Exercise directions - Pictures are not part of the copy. Reproduce all the records exactly.

(Document images with source code)

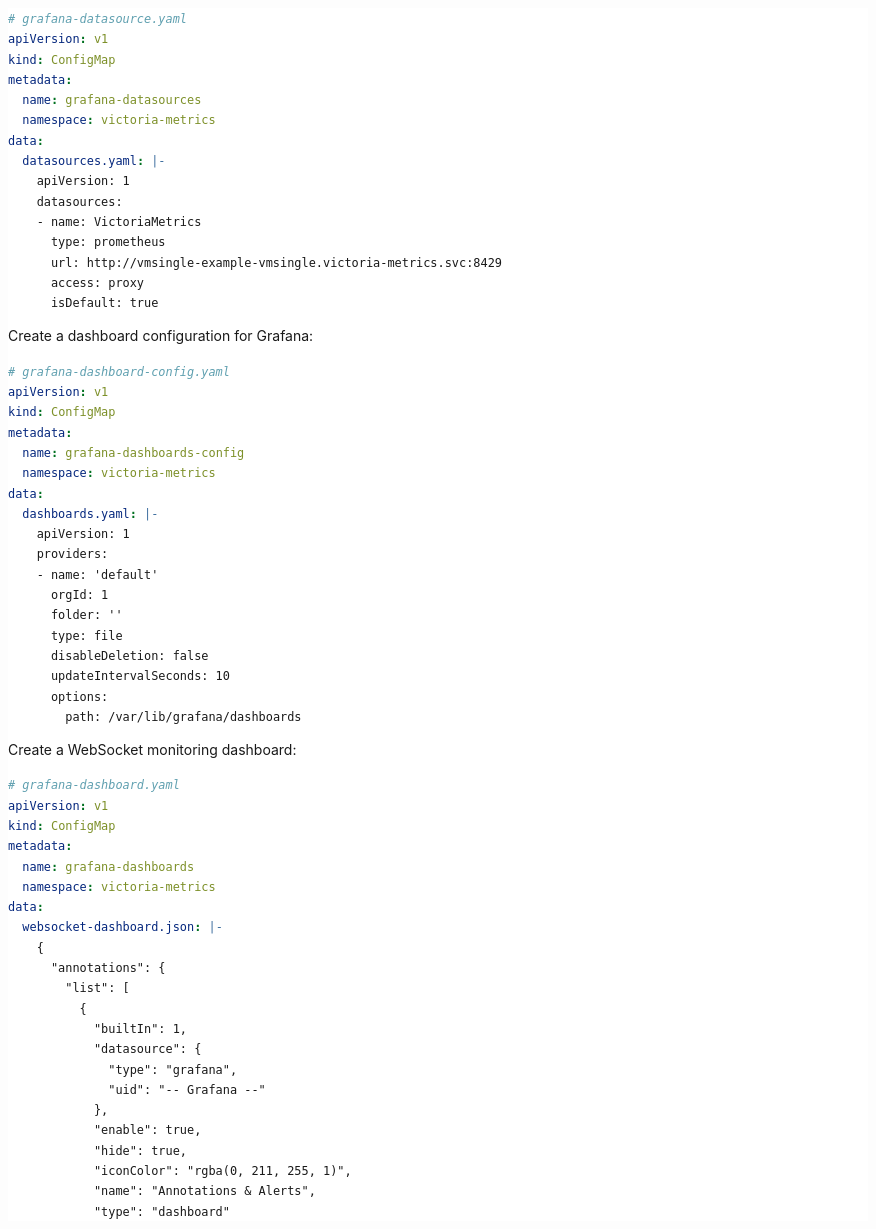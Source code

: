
 ```yaml
# grafana-datasource.yaml
apiVersion: v1
kind: ConfigMap
metadata:
  name: grafana-datasources
  namespace: victoria-metrics
data:
  datasources.yaml: |-
    apiVersion: 1
    datasources:
    - name: VictoriaMetrics
      type: prometheus
      url: http://vmsingle-example-vmsingle.victoria-metrics.svc:8429
      access: proxy
      isDefault: true
```

Create a dashboard configuration for Grafana:

```yaml
# grafana-dashboard-config.yaml
apiVersion: v1
kind: ConfigMap
metadata:
  name: grafana-dashboards-config
  namespace: victoria-metrics
data:
  dashboards.yaml: |-
    apiVersion: 1
    providers:
    - name: 'default'
      orgId: 1
      folder: ''
      type: file
      disableDeletion: false
      updateIntervalSeconds: 10
      options:
        path: /var/lib/grafana/dashboards
```

Create a WebSocket monitoring dashboard:

```yaml
# grafana-dashboard.yaml
apiVersion: v1
kind: ConfigMap
metadata:
  name: grafana-dashboards
  namespace: victoria-metrics
data:
  websocket-dashboard.json: |-
    {
      "annotations": {
        "list": [
          {
            "builtIn": 1,
            "datasource": {
              "type": "grafana",
              "uid": "-- Grafana --"
            },
            "enable": true,
            "hide": true,
            "iconColor": "rgba(0, 211, 255, 1)",
            "name": "Annotations & Alerts",
            "type": "dashboard"
```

Result -
Source code

:
 ```yaml
# grafana-datasource.yaml
apiVersion: v1
kind: ConfigMap
metadata:
  name: grafana-datasources
  namespace: victoria-metrics
data:
  datasources.yaml: |-
    apiVersion: 1
    datasources:
    - name: VictoriaMetrics
      type: prometheus
      url: http://vmsingle-example-vmsingle.victoria-metrics.svc:8429
      access: proxy
      isDefault: true
```

Create a dashboard configuration for Grafana:

```yaml
# grafana-dashboard-config.yaml
apiVersion: v1
kind: ConfigMap
metadata:
  name: grafana-dashboards-config
  namespace: victoria-metrics
data:
  dashboards.yaml: |-
    apiVersion: 1
    providers:
    - name: 'default'
      orgId: 1
      folder: ''
      type: file
      disableDeletion: false
      updateIntervalSeconds: 10
      options:
        path: /var/lib/grafana/dashboards
```

Create a WebSocket monitoring dashboard:

```yaml
# grafana-dashboard.yaml
apiVersion: v1
kind: ConfigMap
metadata:
  name: grafana-dashboards
  namespace: victoria-metrics
data:
  websocket-dashboard.json: |-
    {
      "annotations": {
        "list": [
          {
            "builtIn": 1,
            "datasource": {
              "type": "grafana",
              "uid": "-- Grafana --"
            },
            "enable": true,
            "hide": true,
            "iconColor": "rgba(0, 211, 255, 1)",
            "name": "Annotations & Alerts",
            "type": "dashboard"
```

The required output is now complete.